## EXERCISE DESCRIPTION
Every line holding the string "dist" is to be copied from the entries below.

## AVAILABLE DATA
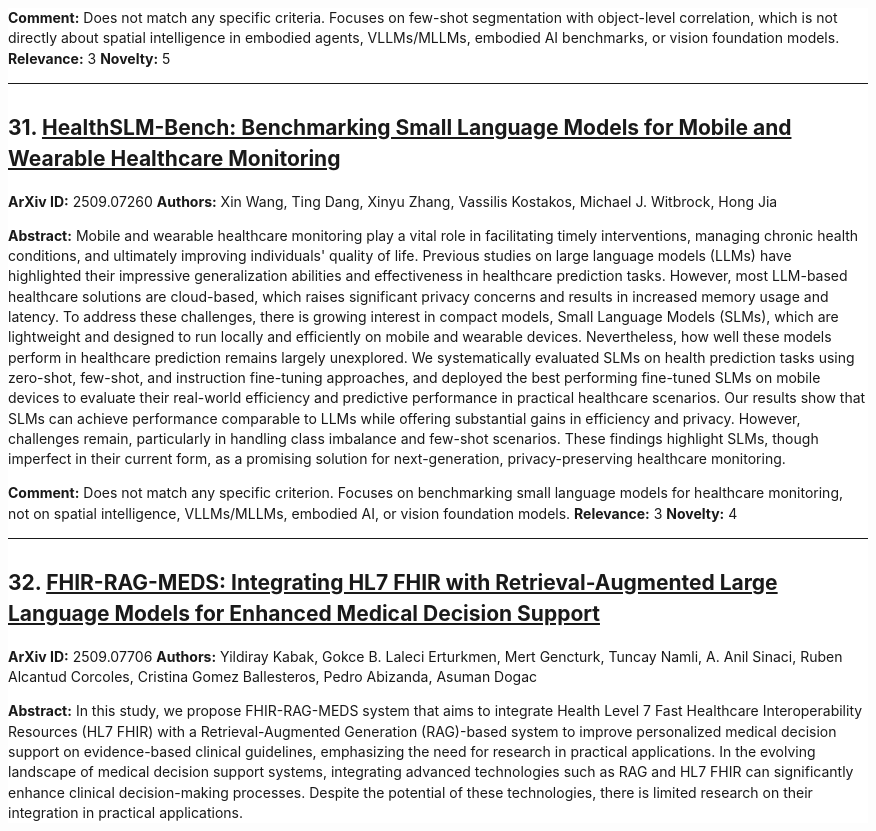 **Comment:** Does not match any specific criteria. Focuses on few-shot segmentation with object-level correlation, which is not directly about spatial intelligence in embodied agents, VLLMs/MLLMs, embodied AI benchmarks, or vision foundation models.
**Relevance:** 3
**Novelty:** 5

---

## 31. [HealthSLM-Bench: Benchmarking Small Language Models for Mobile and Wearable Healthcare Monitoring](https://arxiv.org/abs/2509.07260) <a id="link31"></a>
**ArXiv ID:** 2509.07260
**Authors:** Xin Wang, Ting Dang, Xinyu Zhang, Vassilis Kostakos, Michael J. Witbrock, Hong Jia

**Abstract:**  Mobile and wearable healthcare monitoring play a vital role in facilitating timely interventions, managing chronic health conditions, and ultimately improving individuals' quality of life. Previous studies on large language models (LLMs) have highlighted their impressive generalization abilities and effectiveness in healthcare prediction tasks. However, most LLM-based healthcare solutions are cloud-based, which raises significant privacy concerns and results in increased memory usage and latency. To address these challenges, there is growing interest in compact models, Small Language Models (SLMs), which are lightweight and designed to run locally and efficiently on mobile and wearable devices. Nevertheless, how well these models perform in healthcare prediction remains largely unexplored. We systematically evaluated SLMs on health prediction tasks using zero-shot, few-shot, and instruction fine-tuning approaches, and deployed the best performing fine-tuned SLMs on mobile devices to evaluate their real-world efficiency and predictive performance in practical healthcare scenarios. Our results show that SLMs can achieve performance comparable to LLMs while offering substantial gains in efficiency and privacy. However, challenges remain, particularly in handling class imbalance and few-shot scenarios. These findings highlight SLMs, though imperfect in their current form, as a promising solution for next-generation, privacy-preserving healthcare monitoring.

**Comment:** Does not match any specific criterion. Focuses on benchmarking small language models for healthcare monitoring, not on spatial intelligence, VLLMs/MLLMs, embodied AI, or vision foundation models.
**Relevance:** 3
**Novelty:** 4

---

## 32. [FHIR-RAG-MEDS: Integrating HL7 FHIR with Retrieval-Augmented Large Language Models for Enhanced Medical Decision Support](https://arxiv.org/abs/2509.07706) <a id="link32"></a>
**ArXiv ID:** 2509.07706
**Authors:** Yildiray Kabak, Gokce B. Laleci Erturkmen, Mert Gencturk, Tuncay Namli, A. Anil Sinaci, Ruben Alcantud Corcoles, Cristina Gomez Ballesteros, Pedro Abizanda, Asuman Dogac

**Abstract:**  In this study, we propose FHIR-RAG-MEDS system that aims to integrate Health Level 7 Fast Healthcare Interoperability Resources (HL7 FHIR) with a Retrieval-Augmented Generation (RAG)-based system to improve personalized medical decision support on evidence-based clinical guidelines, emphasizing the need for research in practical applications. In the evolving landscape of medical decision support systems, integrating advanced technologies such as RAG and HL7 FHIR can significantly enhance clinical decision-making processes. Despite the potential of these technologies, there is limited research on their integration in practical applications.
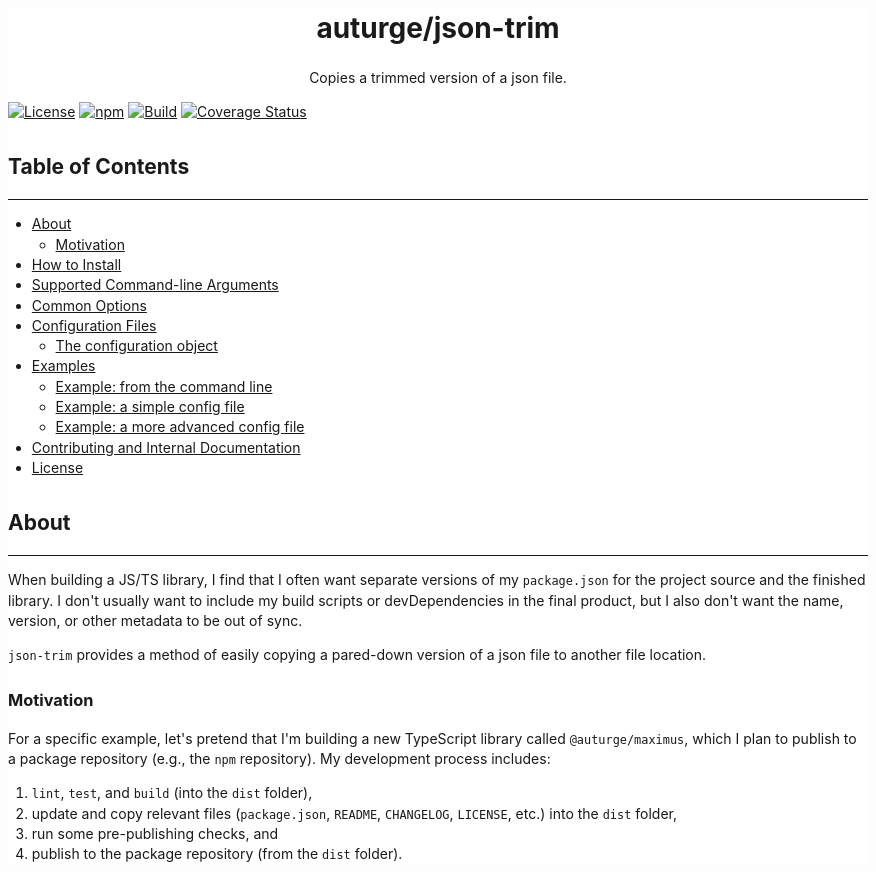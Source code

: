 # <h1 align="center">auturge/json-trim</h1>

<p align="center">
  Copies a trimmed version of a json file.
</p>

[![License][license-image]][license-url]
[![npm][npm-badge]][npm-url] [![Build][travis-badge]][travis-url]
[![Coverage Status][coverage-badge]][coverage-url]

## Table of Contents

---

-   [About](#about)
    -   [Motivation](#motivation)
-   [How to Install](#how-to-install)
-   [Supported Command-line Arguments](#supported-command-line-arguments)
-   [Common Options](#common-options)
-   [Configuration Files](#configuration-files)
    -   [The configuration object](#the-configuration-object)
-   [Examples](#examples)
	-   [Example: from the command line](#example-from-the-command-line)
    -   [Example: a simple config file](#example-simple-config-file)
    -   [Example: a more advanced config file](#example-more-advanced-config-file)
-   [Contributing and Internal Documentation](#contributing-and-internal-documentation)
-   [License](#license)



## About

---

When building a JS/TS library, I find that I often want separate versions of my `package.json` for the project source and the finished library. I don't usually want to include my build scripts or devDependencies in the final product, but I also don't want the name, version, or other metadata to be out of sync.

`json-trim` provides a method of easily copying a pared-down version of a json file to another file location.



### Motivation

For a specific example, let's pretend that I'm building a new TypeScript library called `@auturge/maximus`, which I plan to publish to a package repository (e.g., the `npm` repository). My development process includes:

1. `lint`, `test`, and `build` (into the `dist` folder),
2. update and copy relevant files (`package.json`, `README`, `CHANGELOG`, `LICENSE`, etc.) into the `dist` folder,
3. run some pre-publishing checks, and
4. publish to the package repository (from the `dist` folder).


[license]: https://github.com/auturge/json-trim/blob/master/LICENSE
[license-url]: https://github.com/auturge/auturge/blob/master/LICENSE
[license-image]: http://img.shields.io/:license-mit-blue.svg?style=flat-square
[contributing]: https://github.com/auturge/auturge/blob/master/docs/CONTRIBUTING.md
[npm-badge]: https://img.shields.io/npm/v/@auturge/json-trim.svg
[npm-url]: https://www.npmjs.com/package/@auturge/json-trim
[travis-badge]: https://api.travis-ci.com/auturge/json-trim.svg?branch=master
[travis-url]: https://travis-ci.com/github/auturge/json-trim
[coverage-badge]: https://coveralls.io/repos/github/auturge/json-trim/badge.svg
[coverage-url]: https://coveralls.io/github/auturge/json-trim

## WORKED SOLUTION
1. `lint`, `test`, and `build` (into the `dist` folder),
2. update and copy relevant files (`package.json`, `README`, `CHANGELOG`, `LICENSE`, etc.) into the `dist` folder,
4. publish to the package repository (from the `dist` folder).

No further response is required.